● WHAT YOU HAVE TO DO
Could you copy the data that follows exactly as written, but drop the pictures?

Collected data
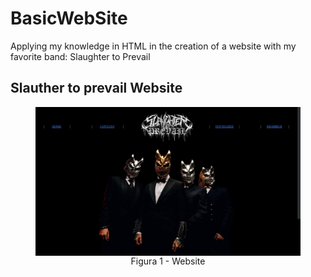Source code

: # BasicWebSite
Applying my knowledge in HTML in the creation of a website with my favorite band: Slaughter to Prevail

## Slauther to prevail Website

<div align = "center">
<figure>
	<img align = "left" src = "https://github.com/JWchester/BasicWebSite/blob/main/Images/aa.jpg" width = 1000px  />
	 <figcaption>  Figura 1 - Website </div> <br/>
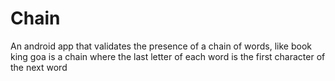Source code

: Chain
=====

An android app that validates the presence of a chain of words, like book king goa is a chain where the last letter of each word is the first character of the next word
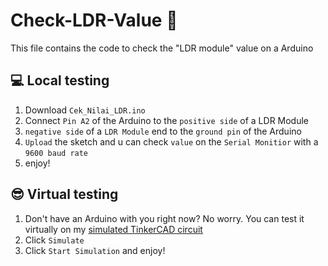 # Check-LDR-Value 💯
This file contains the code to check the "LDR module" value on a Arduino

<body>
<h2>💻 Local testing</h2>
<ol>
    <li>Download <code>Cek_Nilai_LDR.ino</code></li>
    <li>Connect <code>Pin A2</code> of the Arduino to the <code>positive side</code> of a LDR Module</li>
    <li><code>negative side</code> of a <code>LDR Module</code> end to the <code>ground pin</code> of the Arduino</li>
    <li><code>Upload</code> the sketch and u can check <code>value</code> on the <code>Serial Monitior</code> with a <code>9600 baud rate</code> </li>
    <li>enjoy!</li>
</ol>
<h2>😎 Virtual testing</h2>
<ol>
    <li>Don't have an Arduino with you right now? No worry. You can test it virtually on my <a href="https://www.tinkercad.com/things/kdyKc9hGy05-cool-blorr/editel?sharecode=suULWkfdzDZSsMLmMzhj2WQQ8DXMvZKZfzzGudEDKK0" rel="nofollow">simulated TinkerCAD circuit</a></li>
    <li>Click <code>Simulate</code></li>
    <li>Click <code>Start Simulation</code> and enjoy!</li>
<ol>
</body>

● WRITTEN SOLUTION
Source code

: # BasicWebSite
Applying my knowledge in HTML in the creation of a website with my favorite band: Slaughter to Prevail

## Slauther to prevail Website

<div align = "center">
<figure>
	<img align = "left" src = "https://github.com/JWchester/BasicWebSite/blob/main/Images/aa.jpg" width = 1000px  />
	 <figcaption>  Figura 1 - Website </div> <br/>
Source code

: Chain
=====

An android app that validates the presence of a chain of words, like book king goa is a chain where the last letter of each word is the first character of the next word
 # Check-LDR-Value 💯
This file contains the code to check the "LDR module" value on a Arduino

<body>
<h2>💻 Local testing</h2>
<ol>
    <li>Download <code>Cek_Nilai_LDR.ino</code></li>
    <li>Connect <code>Pin A2</code> of the Arduino to the <code>positive side</code> of a LDR Module</li>
    <li><code>negative side</code> of a <code>LDR Module</code> end to the <code>ground pin</code> of the Arduino</li>
    <li><code>Upload</code> the sketch and u can check <code>value</code> on the <code>Serial Monitior</code> with a <code>9600 baud rate</code> </li>
    <li>enjoy!</li>
</ol>
<h2>😎 Virtual testing</h2>
<ol>
    <li>Don't have an Arduino with you right now? No worry. You can test it virtually on my <a href="https://www.tinkercad.com/things/kdyKc9hGy05-cool-blorr/editel?sharecode=suULWkfdzDZSsMLmMzhj2WQQ8DXMvZKZfzzGudEDKK0" rel="nofollow">simulated TinkerCAD circuit</a></li>
    <li>Click <code>Simulate</code></li>
    <li>Click <code>Start Simulation</code> and enjoy!</li>
<ol>
</body>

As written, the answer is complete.